Enhanced Electrochemical Nitrate Reduction to Ammonia with Nanostructured Mo2C on Carbon Nanotube-Reduced Graphene Oxide Hybrid Support

Abstract

The electrochemical nitrate reduction reaction (NO3−RR) is emerging as a promising method for ammonia production under ambient conditions while simultaneously addressing nitrate pollution. Due to the complexity of NO3−RR, which involves multi-electron/proton transfer and competes with the hydrogen evolution reaction (HER), the development of efficient electrocatalysts with high activity and stability is crucial. In this study, we report the use of Mo2C nanoparticles homogeneously dispersed on a carbon nanotube-reduced graphene oxide hybrid support (Mo2C/CNT-RGO) as an effective electrocatalyst for NO3−RR. The three-dimensional CNT-RGO hybrid provides a large surface area for electrolyte contact, enhanced electrical conductivity, and prevents the aggregation of Mo2C nanoparticles.
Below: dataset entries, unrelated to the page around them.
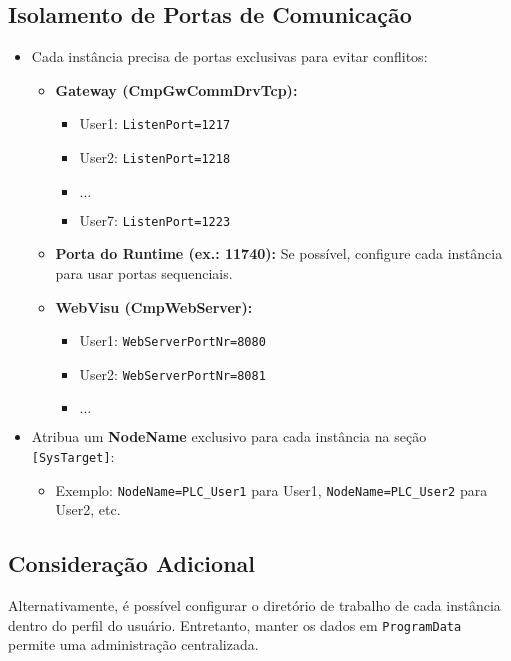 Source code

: \documentclass[12pt,a4paper]{article}
\begin{document}
\subsection{Isolamento de Portas de Comunicação}
\begin{itemize}[label=\textbullet]
  \item Cada instância precisa de portas exclusivas para evitar conflitos:
    \begin{itemize}
      \item \textbf{Gateway (CmpGwCommDrvTcp):}
        \begin{itemize}
          \item User1: \texttt{ListenPort=1217}
          \item User2: \texttt{ListenPort=1218}
          \item $\ldots$
          \item User7: \texttt{ListenPort=1223}
        \end{itemize}
      \item \textbf{Porta do Runtime (ex.: 11740):} Se possível, configure cada instância para usar portas sequenciais.
      \item \textbf{WebVisu (CmpWebServer):}
        \begin{itemize}
          \item User1: \texttt{WebServerPortNr=8080}
          \item User2: \texttt{WebServerPortNr=8081}
          \item $\ldots$
        \end{itemize}
    \end{itemize}
  \item Atribua um \textbf{NodeName} exclusivo para cada instância na seção \texttt{[SysTarget]}:
    \begin{itemize}
      \item Exemplo: \texttt{NodeName=PLC\_User1} para User1, \texttt{NodeName=PLC\_User2} para User2, etc.
    \end{itemize}
\end{itemize}

\subsection{Consideração Adicional}
Alternativamente, é possível configurar o diretório de trabalho de cada instância dentro do perfil do usuário. Entretanto, manter os dados em \texttt{ProgramData} permite uma administração centralizada.
\end{document}
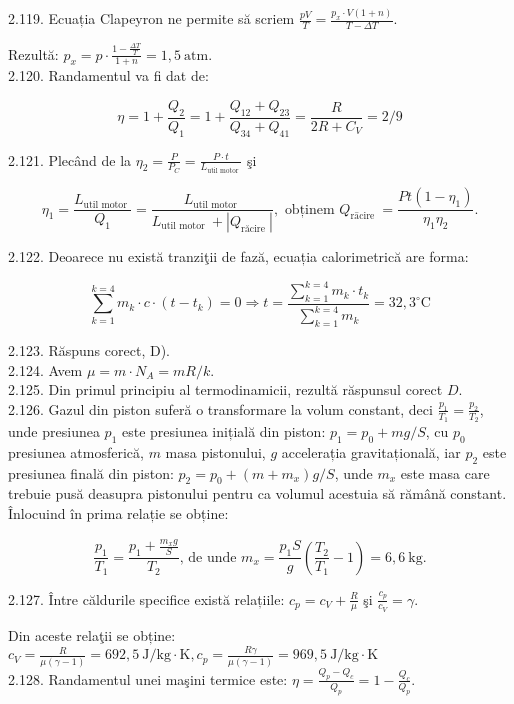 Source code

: 2.119. Ecuația Clapeyron ne permite să scriem $\frac{p V}{T}=\frac{p_{x} \cdot V(1+n)}{T-\Delta T}$.

Rezultă: $p_{x}=p \cdot \frac{1-\frac{\Delta T}{T}}{1+n}=1,5 \mathrm{~atm}$.\\

2.120. Randamentul va fi dat de:

$$
\eta=1+\frac{Q_{2}}{Q_{1}}=1+\frac{Q_{12}+Q_{23}}{Q_{34}+Q_{41}}=\frac{R}{2 R+C_{V}}=2 / 9
$$

2.121. Plecând de la $\eta_{2}=\frac{P}{P_{C}}=\frac{P \cdot t}{L_{\text {util motor }}}$ şi

$$
\eta_{1}=\frac{L_{\text {util motor }}}{Q_{1}}=\frac{L_{\text {util motor }}}{L_{\text {util motor }}+\left|Q_{\text {răcire }}\right|}, \text { obținem } Q_{\text {rācire }}=\frac{P t\left(1-\eta_{1}\right)}{\eta_{1} \eta_{2}} .
$$

2.122. Deoarece nu există tranziţii de fază, ecuația calorimetrică are forma:

$$
\sum_{k=1}^{k=4} m_{k} \cdot c \cdot\left(t-t_{k}\right)=0 \Rightarrow t=\frac{\sum_{k=1}^{k=4} m_{k} \cdot t_{k}}{\sum_{k=1}^{k=4} m_{k}}=32,3^{\circ} \mathrm{C}
$$

2.123. Răspuns corect, D).\\
2.124. Avem $\mu=m \cdot N_{A}=m R / k$.\\
2.125. Din primul principiu al termodinamicii, rezultă răspunsul corect $D$.\\
2.126. Gazul din piston suferă o transformare la volum constant, deci $\frac{p_{1}}{T_{1}}=\frac{p_{2}}{T_{2}}$, unde presiunea $p_{1}$ este presiunea inițială din piston: $p_{1}=p_{0}+m g / S$, cu $p_{0}$ presiunea atmosferică, $m$ masa pistonului, $g$ accelerația gravitațională, iar $p_{2}$ este presiunea finală din piston: $p_{2}=p_{0}+\left(m+m_{x}\right) g / S$, unde $m_{x}$ este masa care trebuie pusă deasupra pistonului pentru ca volumul acestuia să rămână constant. Înlocuind în prima relație se obține:

$$
\frac{p_{1}}{T_{1}}=\frac{p_{1}+\frac{m_{x} g}{S}}{T_{2}} \text {, de unde } m_{x}=\frac{p_{1} S}{g}\left(\frac{T_{2}}{T_{1}}-1\right)=6,6 \mathrm{~kg} .
$$

2.127. Între căldurile specifice există relațiile: $c_{p}=c_{V}+\frac{R}{\mu}$ şi $\frac{c_{p}}{c_{V}}=\gamma$.

Din aceste relaţii se obține:\\
$c_{V}=\frac{R}{\mu(\gamma-1)}=692,5 \mathrm{~J} / \mathrm{kg} \cdot \mathrm{K}, c_{p}=\frac{R \gamma}{\mu(\gamma-1)}=969,5 \mathrm{~J} / \mathrm{kg} \cdot \mathrm{K}$\\
2.128. Randamentul unei maşini termice este: $\eta=\frac{Q_{p}-Q_{c}}{Q_{p}}=1-\frac{Q_{c}}{Q_{p}}$.

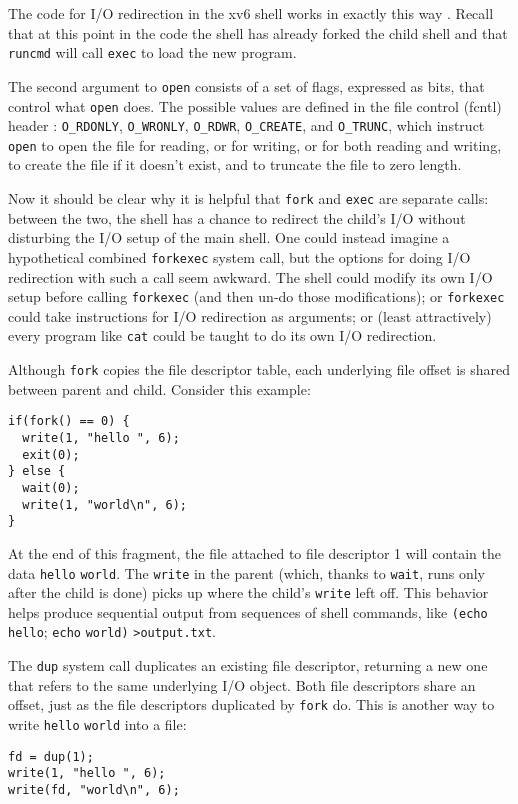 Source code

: The code for I/O redirection in the xv6 shell works in exactly this way
.
Recall that at this point in the code the shell has already forked the
child shell and that
\lstinline{runcmd}
will call
\lstinline{exec}
to load the new program.

The second argument to \lstinline{open} consists of a set of
flags, expressed as bits, that control what \lstinline{open}
does. The possible values are defined in the file control (fcntl) header
:
\lstinline{O_RDONLY},
\lstinline{O_WRONLY},
\lstinline{O_RDWR},
\lstinline{O_CREATE}, and
\lstinline{O_TRUNC},
which instruct \lstinline{open} to
open the file for reading,
or for writing,
or for both reading and writing,
to create the file if it doesn't exist,
and to truncate the file to zero length.

Now it should be clear why it is helpful that
\lstinline{fork}
and
\lstinline{exec}
are separate calls: between the two, the shell has a chance
to redirect the child's I/O without disturbing the I/O setup of the main shell.
One could instead imagine a hypothetical combined
\lstinline{forkexec} system call,
but the options for doing I/O redirection with such a call
seem awkward.
The shell could modify its own I/O
setup before calling \lstinline{forkexec} (and then
un-do those modifications); or
\lstinline{forkexec} could take instructions for I/O
redirection as arguments;
or (least attractively) every program like \lstinline{cat} could
be taught to do its own I/O redirection.

Although
\lstinline{fork}
copies the file descriptor table, each underlying file offset is shared
between parent and child.
Consider this example:
\begin{lstlisting}[]
if(fork() == 0) {
  write(1, "hello ", 6);
  exit(0);
} else {
  wait(0);
  write(1, "world\n", 6);
}
\end{lstlisting}
At the end of this fragment, the file attached to file descriptor 1
will contain the data
\lstinline{hello}
\lstinline{world}.
The
\lstinline{write}
in the parent
(which, thanks to
\lstinline{wait},
runs only after the child is done)
picks up where the child's
\lstinline{write}
left off.
This behavior helps produce sequential output from sequences
of shell commands, like
\lstinline{(echo}
\lstinline{hello};
\lstinline{echo}
\lstinline{world)}
\lstinline{>output.txt}.

The
\lstinline{dup}
system call duplicates an existing file descriptor,
returning a new one that refers to the same underlying I/O object.
Both file descriptors share an offset, just as the file descriptors
duplicated by
\lstinline{fork}
do.
This is another way to write
\lstinline{hello}
\lstinline{world}
into a file:
\begin{lstlisting}[]
fd = dup(1);
write(1, "hello ", 6);
write(fd, "world\n", 6);
\end{lstlisting}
Consequently, the Mo2C/CNT-RGO electrocatalyst demonstrated high NO3−RR performance, achieving a maximum NH3 production rate of 5.23 mg h−1 cm−2 with a Faradaic efficiency of 95.9%. The Mo2C/CNT-RGO also exhibited excellent long-term stability during consecutive cycling tests. This work presents a promising strategy for developing high-performance and durable NO3−RR electrocatalysts.